Est-ce trahir la littérature que de la défendre sur un plan pratique, sanitaire et mercantile ? Ainsi s’interroge Antoine Compagnon dans un nouvel essai aux allures de plaidoyer.
« Il faut défendre la société littéraire », titrait Yves Citton (en pastichant Michel Foucault) dans un essai publié en 2008. Il faut la défendre ainsi que son objet, la littérature, qui semble être en délicatesse avec notre société contemporaine gagnée aux plaisirs technologiques : « L’écran, par lequel transite désormais presque toute notre vie publique et privée, efface la distinction entre les contenus : l’information, la distraction et la culture ; entre la communication, le divertissement et l’art. La musique et le texte ne peuvent plus eux non plus se passer des images. »
Cette déperdition de la lecture du matériau littéraire sur support papier est une des raisons d’être du dernier livre en date d’Antoine Compagnon – La Littérature, ça paye ! – qui vient tout juste de paraître : un court ouvrage qui s’interroge, entre autres, sur la valeur de la littérature et sur son cheminement de l’otium au negotium.
Faut-il mettre l’accent sur la productivité et réclamer des comptes aux écrivains, aux lecteurs, aux éditeurs et plus largement à tous les acteurs d’un écosystème qui engendre un chiffre d’affaires conséquent ? Faut-il mettre en avant l’utilité manifeste ou latente de la littérature pour gagner de nouveaux lecteurs ? Antoine Compagnon cisèle une belle formule à cet effet : elle sert « à traverser la rue », ainsi qu’à parfaire ses « compétences psychosociales » ou à « optimiser nos capacités cognitives » attendu que « la littérature est un espace de pensée », thèse dont Frank Salaün se fait l’apôtre dans Besoin de fiction.

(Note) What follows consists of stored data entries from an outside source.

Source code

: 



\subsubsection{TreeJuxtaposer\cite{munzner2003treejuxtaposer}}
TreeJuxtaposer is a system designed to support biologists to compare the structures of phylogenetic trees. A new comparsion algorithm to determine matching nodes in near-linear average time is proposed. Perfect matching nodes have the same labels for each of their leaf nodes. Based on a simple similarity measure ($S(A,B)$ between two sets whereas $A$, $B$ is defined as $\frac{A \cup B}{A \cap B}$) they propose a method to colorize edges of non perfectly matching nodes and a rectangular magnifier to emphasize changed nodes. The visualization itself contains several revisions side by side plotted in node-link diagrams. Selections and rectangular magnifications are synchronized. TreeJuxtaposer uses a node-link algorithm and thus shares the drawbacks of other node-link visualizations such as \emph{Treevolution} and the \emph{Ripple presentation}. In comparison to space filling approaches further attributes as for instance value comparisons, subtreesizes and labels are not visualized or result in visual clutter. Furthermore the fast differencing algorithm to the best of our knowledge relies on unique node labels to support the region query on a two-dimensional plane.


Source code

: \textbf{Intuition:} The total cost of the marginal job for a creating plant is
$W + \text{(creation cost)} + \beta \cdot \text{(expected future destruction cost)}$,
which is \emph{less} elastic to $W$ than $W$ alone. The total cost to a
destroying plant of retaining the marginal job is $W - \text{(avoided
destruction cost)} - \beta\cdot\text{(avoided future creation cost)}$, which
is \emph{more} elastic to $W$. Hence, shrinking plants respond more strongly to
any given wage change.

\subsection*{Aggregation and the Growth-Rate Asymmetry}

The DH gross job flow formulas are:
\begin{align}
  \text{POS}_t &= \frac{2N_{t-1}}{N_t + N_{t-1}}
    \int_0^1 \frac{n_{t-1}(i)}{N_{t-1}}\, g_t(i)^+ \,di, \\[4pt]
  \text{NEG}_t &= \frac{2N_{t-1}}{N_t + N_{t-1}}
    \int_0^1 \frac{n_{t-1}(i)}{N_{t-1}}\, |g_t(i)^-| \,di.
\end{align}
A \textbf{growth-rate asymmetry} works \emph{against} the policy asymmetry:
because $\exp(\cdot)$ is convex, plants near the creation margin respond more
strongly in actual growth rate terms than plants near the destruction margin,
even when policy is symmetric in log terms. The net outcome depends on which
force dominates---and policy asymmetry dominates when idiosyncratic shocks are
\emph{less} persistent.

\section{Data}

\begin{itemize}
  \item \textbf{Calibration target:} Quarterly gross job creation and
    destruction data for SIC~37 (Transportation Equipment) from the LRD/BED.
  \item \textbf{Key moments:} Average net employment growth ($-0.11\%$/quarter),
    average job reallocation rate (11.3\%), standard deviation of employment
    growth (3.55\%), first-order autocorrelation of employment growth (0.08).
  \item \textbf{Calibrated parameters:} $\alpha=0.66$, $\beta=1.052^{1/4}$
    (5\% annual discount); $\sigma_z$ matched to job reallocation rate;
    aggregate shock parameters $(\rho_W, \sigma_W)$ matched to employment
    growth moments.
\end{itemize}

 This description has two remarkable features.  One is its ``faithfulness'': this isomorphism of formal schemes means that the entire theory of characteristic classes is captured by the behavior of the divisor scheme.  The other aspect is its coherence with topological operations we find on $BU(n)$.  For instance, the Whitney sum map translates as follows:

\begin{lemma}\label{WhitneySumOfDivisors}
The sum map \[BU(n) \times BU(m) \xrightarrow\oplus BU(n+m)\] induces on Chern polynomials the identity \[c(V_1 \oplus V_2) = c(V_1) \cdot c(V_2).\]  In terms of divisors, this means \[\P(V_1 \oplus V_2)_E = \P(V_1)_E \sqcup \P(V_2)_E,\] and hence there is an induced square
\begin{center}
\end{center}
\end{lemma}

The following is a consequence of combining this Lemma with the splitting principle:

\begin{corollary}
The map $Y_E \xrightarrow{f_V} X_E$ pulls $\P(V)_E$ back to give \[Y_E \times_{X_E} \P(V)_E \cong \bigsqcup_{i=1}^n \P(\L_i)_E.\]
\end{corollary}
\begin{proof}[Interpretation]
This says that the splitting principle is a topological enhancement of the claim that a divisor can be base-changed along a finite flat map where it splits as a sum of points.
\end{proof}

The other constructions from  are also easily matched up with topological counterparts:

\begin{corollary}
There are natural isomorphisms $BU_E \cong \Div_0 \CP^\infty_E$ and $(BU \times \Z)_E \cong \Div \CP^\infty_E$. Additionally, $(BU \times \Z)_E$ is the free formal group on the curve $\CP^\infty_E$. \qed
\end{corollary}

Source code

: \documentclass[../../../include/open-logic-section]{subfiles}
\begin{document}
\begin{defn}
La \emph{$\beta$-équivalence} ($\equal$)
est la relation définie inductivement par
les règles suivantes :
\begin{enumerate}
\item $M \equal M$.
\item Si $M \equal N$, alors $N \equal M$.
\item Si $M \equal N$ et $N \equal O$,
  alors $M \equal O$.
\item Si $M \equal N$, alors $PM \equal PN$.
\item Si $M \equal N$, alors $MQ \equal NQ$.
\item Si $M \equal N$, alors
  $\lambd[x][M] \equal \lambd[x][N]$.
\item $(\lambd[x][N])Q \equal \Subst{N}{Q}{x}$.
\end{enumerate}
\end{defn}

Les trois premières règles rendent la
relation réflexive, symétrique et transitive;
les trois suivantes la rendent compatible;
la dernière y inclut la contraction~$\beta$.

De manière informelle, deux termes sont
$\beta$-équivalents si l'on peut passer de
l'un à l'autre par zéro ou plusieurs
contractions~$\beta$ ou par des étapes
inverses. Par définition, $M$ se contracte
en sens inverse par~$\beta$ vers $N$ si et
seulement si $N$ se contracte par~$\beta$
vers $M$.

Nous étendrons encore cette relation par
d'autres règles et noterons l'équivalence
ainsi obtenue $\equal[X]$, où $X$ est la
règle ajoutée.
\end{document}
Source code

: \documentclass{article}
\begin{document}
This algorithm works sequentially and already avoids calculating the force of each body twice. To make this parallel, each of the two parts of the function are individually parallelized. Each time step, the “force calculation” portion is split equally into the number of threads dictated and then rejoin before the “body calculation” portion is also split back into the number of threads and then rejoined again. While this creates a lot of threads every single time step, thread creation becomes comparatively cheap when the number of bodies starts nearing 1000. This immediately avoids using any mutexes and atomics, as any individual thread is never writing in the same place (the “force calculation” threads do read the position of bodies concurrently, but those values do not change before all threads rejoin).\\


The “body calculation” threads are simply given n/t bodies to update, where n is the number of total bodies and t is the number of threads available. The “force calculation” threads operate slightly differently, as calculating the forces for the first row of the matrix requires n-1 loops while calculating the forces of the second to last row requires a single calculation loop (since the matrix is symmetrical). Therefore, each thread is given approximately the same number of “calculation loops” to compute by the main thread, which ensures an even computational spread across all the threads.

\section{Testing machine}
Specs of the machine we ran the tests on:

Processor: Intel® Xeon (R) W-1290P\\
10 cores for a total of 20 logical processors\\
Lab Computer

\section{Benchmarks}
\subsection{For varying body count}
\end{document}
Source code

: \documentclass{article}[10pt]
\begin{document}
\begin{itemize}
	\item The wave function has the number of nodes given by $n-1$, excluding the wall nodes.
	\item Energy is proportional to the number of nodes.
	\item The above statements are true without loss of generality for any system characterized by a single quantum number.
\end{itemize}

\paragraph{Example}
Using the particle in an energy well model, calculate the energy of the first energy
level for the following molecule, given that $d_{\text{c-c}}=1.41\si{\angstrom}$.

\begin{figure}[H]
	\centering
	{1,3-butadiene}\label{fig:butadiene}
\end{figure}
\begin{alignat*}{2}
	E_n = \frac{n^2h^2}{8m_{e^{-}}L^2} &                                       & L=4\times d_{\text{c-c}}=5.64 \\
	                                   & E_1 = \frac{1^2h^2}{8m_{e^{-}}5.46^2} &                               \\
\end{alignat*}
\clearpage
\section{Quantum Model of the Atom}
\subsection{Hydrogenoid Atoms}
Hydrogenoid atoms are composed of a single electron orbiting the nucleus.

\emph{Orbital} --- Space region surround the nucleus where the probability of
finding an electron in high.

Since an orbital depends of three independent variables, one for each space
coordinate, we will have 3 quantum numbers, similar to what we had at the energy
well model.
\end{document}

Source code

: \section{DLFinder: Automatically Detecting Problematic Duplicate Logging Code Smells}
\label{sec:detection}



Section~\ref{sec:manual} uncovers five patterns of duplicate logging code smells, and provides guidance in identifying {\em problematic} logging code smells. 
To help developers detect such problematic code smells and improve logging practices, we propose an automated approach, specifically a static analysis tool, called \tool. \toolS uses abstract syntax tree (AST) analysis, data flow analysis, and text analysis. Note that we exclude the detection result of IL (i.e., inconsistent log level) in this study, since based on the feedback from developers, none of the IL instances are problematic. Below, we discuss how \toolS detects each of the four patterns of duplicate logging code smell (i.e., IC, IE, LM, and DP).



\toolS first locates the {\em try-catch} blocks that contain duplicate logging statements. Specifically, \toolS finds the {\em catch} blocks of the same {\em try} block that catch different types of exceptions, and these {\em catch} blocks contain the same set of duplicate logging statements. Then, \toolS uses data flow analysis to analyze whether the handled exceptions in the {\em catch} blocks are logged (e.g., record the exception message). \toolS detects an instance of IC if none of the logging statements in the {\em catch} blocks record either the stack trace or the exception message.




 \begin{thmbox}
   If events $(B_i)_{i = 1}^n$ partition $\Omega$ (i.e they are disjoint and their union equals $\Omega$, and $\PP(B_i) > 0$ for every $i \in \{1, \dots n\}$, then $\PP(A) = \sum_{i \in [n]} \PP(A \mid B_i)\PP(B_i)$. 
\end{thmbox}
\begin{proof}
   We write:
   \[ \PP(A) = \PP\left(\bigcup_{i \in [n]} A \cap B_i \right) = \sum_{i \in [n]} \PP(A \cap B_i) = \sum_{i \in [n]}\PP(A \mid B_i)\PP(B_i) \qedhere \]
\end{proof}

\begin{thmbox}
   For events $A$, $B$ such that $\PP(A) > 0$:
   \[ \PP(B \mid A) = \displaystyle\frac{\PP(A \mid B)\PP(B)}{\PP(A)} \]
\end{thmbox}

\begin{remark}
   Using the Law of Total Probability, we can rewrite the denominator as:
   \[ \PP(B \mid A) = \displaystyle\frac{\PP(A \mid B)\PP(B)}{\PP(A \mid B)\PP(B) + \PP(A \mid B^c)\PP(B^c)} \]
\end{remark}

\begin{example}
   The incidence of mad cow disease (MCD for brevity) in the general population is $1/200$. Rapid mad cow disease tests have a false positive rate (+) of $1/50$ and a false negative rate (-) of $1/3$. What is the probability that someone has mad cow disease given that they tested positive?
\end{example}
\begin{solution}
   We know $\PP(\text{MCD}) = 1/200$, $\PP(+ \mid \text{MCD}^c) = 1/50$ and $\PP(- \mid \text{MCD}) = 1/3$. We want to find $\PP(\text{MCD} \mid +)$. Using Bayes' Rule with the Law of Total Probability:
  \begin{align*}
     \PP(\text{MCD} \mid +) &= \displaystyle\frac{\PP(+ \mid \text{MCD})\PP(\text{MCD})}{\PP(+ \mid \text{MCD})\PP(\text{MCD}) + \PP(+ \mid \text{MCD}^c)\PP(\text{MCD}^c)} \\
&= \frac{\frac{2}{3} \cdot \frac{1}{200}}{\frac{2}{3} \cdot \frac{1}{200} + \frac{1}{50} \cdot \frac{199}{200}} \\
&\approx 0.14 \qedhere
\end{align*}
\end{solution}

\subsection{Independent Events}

Sur l’expérience littéraire de la pensée et le concept de fiction pensante . Ce sont autant de questions à l’étude qui ont leur pertinence « dans une culture de l’évaluation permanente et de la mesure incessante de l’impact ».
Parmi les compétences que la littérature permet d’acquérir, il y a ce qu’Antoine Compagnon nomme la « lettrure », la traduction qu’il propose pour literary literacy, capital culturel que l’on obtient parfois en héritage mais plus communément au prix d’un effort. La littérature permet aussi d’exercer sa mémoire spatiale, du reste pour ce qui est du livre papier : « Je me souviens de la localisation d’un passage dans le volume, en bas à gauche d’un verso entre les deux tiers et les quatre cinquièmes de l’épaisseur ; je le retrouve grâce à cette mémoire spatiale, ce sens de l’orientation dans les livres qui n’est peut-être pas inné, mais que ma génération a entraîné depuis son plus jeune âge (un peu comme les chauffeurs de taxis londoniens dont l’hippocampe cérébral était plus développé que la moyenne avant le GPS). »
La lecture audio, oxymore s’il en est, gagne du terrain dans une société à la hâte bâcleuse rongée par le gain de temps et les espoirs chimériques du multitâche qui, en définitive, s’avère incompatible avec le goût du travail bien fait. Pour l’auteur du quai de Conti, cette pratique sonnera le glas de l’imprimé, en se substituant progressivement, avec la « lecture partagée », à la lecture individuelle qui nécessite retranchement et lenteur : « Or, notre monde est de plus en plus réticent à l’attente, à la durée, au retard, qui est le temps naturel de la langue et de la littérature. Nous appuyons sur la touche “Entrée” du clavier, l’ancienne touche “Retour de chariot” des machines à écrire électriques qui s’était substituée au levier des machines mécaniques, et nous attendons la réponse instantanée du moteur de recherche ou de l’intelligence artificielle générative. »
Aussi paradoxal que cela puisse être, malgré toutes les menaces qui pèsent sur l’avenir de la littérature, cette dernière ne cesse d’essaimer et de féconder les autres disciplines ainsi que leurs pontes. Ce qui n’est pas rien.
À l’instar de Pierre-Louis Patoine, d’Yves Citton, de Jean-Marie Schaeffer ou de Françoise Lavocat, Antoine Compagnon se tourne vers les neurosciences pour étayer son discours. Ayant consacré un chapitre entier aux bénéfices de la fiction dans La Séduction de la fiction et dans d’autres travaux, notamment sur le cerveau social, peu d’information dans ce livre ne pique la curiosité du chercheur que je suis. Mais le néophyte y trouvera matière à nourrir son appétence pour ce type de savoir. Refusant de rester les brats ballants devant cette catastrophe annoncée, Antoine Compagnon brûle de nous convaincre qu’il faut lire des livres imprimés de qualité, car nous nous en trouverons bien ! Car la littérature, comme l’effort qu’on y consacre, finit toujours par payer.